De heer Tony van Dijck (PVV):
Ik heb niet gezegd dat er geen regels voor moeten komen. Mevrouw Leijten doet het nu voorkomen alsof alleen de PVV'ers die onkostenvergoeding krijgen. Ik neem aan dat alle Europarlementariërs die krijgen en dat alle Europarlementariërs zich zouden moeten verantwoorden voor dat geld. Als er geen regels over afgesproken zijn, dan wordt het de hoogste tijd dat er regels over afgesproken worden. Daar ben ik het helemaal mee eens.

Mevrouw Leijten (SP):
Ik zou toch willen toevoegen …

De voorzitter:
Nee, dat is echt een herhaling van zetten.

Mevrouw Leijten (SP):
Alle Europarlementariërs krijgen het. Journalisten hebben om verantwoording gevraagd. De PVV geeft die verantwoording niet. Er is voorgesteld om daarover verantwoording te krijgen en daar heeft de PVV tegengestemd.

De voorzitter:
Dank u wel. Mijnheer Van Dijck was klaar. Ik geef nu het woord aan mevrouw Aukje de Vries namens de VVD.

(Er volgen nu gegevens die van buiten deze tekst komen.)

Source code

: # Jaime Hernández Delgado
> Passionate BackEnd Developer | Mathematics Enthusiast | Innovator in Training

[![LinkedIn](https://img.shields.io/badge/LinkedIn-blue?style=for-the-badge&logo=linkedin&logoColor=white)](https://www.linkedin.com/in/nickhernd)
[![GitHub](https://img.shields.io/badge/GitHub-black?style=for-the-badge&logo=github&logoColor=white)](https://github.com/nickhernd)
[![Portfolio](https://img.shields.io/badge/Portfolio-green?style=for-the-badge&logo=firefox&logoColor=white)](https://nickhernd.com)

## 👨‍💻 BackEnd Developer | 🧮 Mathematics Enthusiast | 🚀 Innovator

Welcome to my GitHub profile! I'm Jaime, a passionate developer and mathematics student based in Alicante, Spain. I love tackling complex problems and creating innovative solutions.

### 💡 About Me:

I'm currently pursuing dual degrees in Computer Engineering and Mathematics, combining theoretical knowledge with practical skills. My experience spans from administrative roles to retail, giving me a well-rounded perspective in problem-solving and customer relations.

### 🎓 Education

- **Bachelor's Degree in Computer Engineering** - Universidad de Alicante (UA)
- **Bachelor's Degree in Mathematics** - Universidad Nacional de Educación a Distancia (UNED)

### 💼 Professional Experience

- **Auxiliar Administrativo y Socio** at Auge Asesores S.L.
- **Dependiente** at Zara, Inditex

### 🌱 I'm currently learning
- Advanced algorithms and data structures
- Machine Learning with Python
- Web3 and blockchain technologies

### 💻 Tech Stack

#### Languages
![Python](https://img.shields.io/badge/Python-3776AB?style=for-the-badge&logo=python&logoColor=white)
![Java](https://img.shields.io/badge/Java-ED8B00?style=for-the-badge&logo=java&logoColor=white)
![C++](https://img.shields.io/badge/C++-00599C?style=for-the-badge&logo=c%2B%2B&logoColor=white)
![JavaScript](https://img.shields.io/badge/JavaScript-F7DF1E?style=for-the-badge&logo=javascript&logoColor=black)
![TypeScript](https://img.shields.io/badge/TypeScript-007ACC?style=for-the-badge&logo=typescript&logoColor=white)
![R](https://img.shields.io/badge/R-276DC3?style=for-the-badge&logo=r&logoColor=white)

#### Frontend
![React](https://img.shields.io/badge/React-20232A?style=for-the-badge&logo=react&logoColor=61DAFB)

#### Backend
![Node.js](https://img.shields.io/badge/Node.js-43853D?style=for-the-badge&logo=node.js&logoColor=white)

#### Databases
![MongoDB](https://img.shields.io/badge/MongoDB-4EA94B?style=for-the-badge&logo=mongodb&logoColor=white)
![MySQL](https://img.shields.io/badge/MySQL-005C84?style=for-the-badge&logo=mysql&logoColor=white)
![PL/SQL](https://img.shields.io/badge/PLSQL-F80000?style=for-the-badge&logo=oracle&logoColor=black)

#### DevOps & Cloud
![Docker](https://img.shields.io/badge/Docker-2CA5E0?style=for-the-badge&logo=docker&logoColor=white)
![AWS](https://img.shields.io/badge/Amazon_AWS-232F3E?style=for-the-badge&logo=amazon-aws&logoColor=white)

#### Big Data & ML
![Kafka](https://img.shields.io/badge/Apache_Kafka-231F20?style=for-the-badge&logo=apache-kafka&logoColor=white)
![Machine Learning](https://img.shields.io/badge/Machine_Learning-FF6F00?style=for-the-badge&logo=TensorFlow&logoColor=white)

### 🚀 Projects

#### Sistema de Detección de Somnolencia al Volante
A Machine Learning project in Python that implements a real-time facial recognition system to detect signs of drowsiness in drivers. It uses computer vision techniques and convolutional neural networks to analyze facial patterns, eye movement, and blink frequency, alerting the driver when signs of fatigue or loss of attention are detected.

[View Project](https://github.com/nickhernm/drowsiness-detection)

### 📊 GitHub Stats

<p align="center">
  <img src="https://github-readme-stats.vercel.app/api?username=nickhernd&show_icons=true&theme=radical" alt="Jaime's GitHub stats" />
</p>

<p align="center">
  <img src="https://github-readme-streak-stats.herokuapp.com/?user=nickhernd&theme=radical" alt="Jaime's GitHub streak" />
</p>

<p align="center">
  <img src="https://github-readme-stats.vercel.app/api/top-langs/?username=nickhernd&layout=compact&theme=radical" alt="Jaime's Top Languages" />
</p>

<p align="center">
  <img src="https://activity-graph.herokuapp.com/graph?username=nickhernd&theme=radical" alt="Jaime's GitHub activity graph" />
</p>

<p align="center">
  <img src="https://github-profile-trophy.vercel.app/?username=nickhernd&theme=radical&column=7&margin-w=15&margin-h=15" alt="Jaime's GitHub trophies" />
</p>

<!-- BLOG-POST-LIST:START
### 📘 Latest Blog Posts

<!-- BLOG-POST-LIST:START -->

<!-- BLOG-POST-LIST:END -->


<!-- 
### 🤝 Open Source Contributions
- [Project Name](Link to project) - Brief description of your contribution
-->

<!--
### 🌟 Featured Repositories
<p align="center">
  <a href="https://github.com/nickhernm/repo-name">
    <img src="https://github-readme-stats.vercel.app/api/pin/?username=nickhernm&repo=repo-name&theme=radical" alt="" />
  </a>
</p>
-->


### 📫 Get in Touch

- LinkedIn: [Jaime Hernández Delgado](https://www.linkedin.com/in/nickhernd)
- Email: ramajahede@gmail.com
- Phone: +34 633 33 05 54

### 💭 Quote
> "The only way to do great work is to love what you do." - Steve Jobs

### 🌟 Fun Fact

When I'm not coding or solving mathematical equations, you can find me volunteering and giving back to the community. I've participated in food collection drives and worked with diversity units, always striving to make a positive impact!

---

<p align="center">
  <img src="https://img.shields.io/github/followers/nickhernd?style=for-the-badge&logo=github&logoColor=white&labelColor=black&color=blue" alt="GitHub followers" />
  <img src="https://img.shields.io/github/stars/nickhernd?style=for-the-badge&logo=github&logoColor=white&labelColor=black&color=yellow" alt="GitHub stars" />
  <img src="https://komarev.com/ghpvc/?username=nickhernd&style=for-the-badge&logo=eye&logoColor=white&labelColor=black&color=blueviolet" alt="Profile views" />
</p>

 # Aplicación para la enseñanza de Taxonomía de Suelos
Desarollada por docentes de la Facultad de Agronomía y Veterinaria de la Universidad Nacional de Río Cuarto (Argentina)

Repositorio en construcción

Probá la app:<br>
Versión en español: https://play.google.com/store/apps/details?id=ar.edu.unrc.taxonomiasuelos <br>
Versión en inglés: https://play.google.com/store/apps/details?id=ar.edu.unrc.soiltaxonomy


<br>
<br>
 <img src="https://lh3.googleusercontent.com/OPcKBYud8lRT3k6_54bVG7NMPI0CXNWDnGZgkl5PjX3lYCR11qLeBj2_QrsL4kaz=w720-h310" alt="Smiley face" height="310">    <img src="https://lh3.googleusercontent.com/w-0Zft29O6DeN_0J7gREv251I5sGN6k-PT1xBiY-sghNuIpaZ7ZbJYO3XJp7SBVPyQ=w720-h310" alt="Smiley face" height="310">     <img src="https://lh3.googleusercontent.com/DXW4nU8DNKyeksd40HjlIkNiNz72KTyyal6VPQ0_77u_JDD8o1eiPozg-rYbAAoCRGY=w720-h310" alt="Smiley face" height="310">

Mevrouw Aukje de Vries (VVD):
Voorzitter. In 2012 trad het kabinet-Rutte II aan. We zaten toen midden in een zware economische crisis. De economie kromp, de werkloosheid nam toe, de woningmarkt zat in het slop en veel huizen stonden onder water. De overheid gaf veel meer geld uit dan ze binnenkreeg. De staatsschuld was te hoog en steeg snel. Dat steekt schril af bij de cijfers over 2016, het jaar waar we vandaag over praten. In 2016 groeide de economie met 2,2%. Er kwamen 109.000 banen bij. De werkloosheid liep terug naar 6%. Nog nooit kochten zo veel mensen een huis. Er was een begrotingsoverschot van 0,4%. De staatsschuld nam af en was 32 miljard euro lager dan voorzien.

Laat ik direct helder zijn: dat is zeker niet alleen de verdienste van dit kabinet en alle constructieve partijen die hebben meegewerkt aan akkoorden. Het is wat ons betreft allereerst de verdienste van alle hardwerkende Nederlanders en ondernemers, die het zwaar gehad hebben in de crisis en te maken kregen met stevige maatregelen. Dat heeft iedereen in Nederland gevoeld en heeft geleid tot veel onzekerheid, maar uiteindelijk is er wel een goed resultaat. Zo is Nederland de meest concurrerende economie van de EU en de vierde van de wereld, de negende meest innovatieve economie, het tweede land met de minste kans op armoede in de EU, het land met de beste zorg in de EU, het land met het op één na beste pensioenstelsel ter wereld, het vierde beste land om in te wonen, het zesde beste land voor ouderen en, nog een belangrijk punt, de Nederlandse kinderen horen bij de gelukkigste kinderen ter wereld.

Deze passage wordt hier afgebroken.